_Prompt_
Up to and including the line with "文件系统是 Docker 镜像的基础。镜像可以通过分层来进行继承，基于基础镜像（没有父镜像），可以制作各种具体的应用镜像。", restate every line of the records below word for word, from the first line on, leaving out the pictures.

↓↓↓

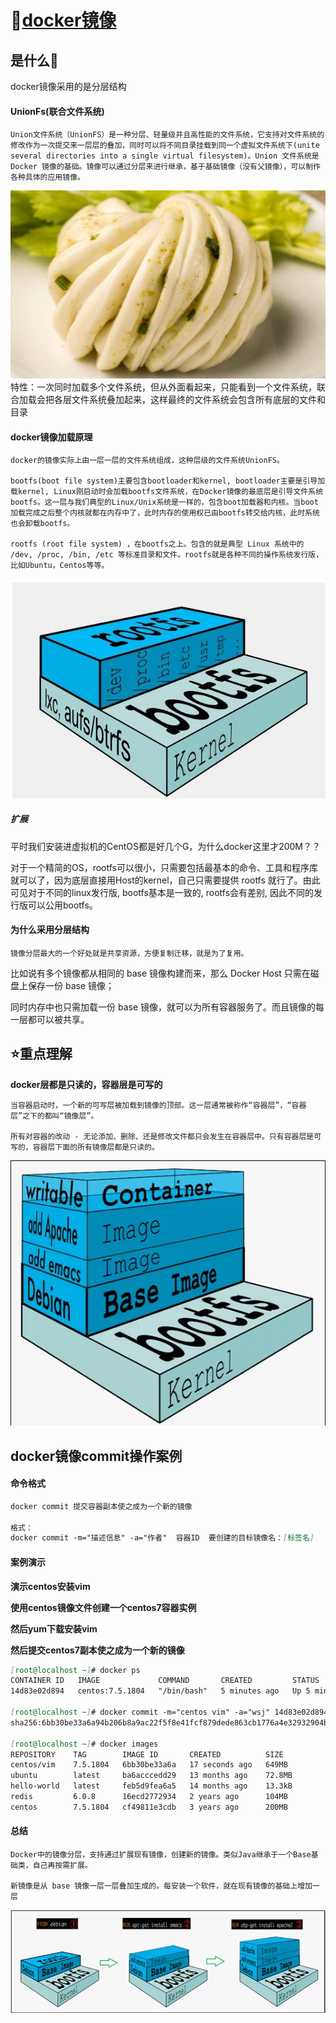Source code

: # 🐳[docker镜像](https://cloud.tencent.com/developer/article/1560316)

## 是什么🍌

docker镜像采用的是分层结构

#### UnionFs(联合文件系统)

    Union文件系统（UnionFS）是一种分层、轻量级并且高性能的文件系统，它支持对文件系统的修改作为一次提交来一层层的叠加，同时可以将不同目录挂载到同一个虚拟文件系统下(unite several directories into a single virtual filesystem)。Union 文件系统是 Docker 镜像的基础。镜像可以通过分层来进行继承，基于基础镜像（没有父镜像），可以制作各种具体的应用镜像。
![](image/2022-11-29-22-50-28.png)
特性：一次同时加载多个文件系统，但从外面看起来，只能看到一个文件系统，联合加载会把各层文件系统叠加起来，这样最终的文件系统会包含所有底层的文件和目录

#### docker镜像加载原理

    docker的镜像实际上由一层一层的文件系统组成，这种层级的文件系统UnionFS。

    bootfs(boot file system)主要包含bootloader和kernel, bootloader主要是引导加载kernel, Linux刚启动时会加载bootfs文件系统，在Docker镜像的最底层是引导文件系统bootfs。这一层与我们典型的Linux/Unix系统是一样的，包含boot加载器和内核。当boot加载完成之后整个内核就都在内存中了，此时内存的使用权已由bootfs转交给内核，此时系统也会卸载bootfs。

    rootfs (root file system) ，在bootfs之上。包含的就是典型 Linux 系统中的 /dev, /proc, /bin, /etc 等标准目录和文件。rootfs就是各种不同的操作系统发行版，比如Ubuntu，Centos等等。
![1669733686733](image/docker镜像/1669733686733.png)

##### 扩展

平时我们安装进虚拟机的CentOS都是好几个G，为什么docker这里才200M？？

对于一个精简的OS，rootfs可以很小，只需要包括最基本的命令、工具和程序库就可以了，因为底层直接用Host的kernel，自己只需要提供 rootfs 就行了。由此可见对于不同的linux发行版, bootfs基本是一致的, rootfs会有差别, 因此不同的发行版可以公用bootfs。

#### 为什么采用分层结构

    镜像分层最大的一个好处就是共享资源，方便复制迁移，就是为了复用。

比如说有多个镜像都从相同的 base 镜像构建而来，那么 Docker Host 只需在磁盘上保存一份 base 镜像；

同时内存中也只需加载一份 base 镜像，就可以为所有容器服务了。而且镜像的每一层都可以被共享。

## ⭐️重点理解

**docker层都是只读的，容器层是可写的**

    当容器启动时，一个新的可写层被加载到镜像的顶部。这一层通常被称作“容器层”，“容器层”之下的都叫“镜像层”。

    所有对容器的改动 - 无论添加、删除、还是修改文件都只会发生在容器层中。只有容器层是可写的，容器层下面的所有镜像层都是只读的。

![1669734234197](image/docker镜像/1669734234197.png)

## docker镜像commit操作案例

#### 命令格式

```markdown
docker commit 提交容器副本使之成为一个新的镜像

格式：
docker commit -m="描述信息" -a="作者"  容器ID  要创建的目标镜像名：[标签名]
```

#### 案例演示

**演示centos安装vim**

**使用centos镜像文件创建一个centos7容器实例**

**然后yum下载安装vim**

**然后提交centos7副本使之成为一个新的镜像**

```markdown
[root@localhost ~]# docker ps
CONTAINER ID   IMAGE             COMMAND       CREATED         STATUS         PORTS     NAMES
14d83e02d894   centos:7.5.1804   "/bin/bash"   5 minutes ago   Up 5 minutes             angry_hypatia

[root@localhost ~]# docker commit -m="centos vim" -a="wsj" 14d83e02d894 centos/vim:7.5.1804
sha256:6bb30be33a6a94b206b8a9ac22f5f8e41fcf879dede863cb1776a4e32932904b

[root@localhost ~]# docker images
REPOSITORY    TAG        IMAGE ID       CREATED          SIZE
centos/vim    7.5.1804   6bb30be33a6a   17 seconds ago   649MB
ubuntu        latest     ba6acccedd29   13 months ago    72.8MB
hello-world   latest     feb5d9fea6a5   14 months ago    13.3kB
redis         6.0.8      16ecd2772934   2 years ago      104MB
centos        7.5.1804   cf49811e3cdb   3 years ago      200MB
```
#### 总结
    Docker中的镜像分层，支持通过扩展现有镜像，创建新的镜像。类似Java继承于一个Base基础类，自己再按需扩展。

    新镜像是从 base 镜像一层一层叠加生成的。每安装一个软件，就在现有镜像的基础上增加一层

![1669736122116](image/docker镜像/1669736122116.png)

↑↑↑

_Completed task_
Source code

: # 🐳[docker镜像](https://cloud.tencent.com/developer/article/1560316)

## 是什么🍌

docker镜像采用的是分层结构

#### UnionFs(联合文件系统)

    Union文件系统（UnionFS）是一种分层、轻量级并且高性能的文件系统，它支持对文件系统的修改作为一次提交来一层层的叠加，同时可以将不同目录挂载到同一个虚拟文件系统下(unite several directories into a single virtual filesystem)。Union 文件系统是 Docker 镜像的基础。镜像可以通过分层来进行继承，基于基础镜像（没有父镜像），可以制作各种具体的应用镜像。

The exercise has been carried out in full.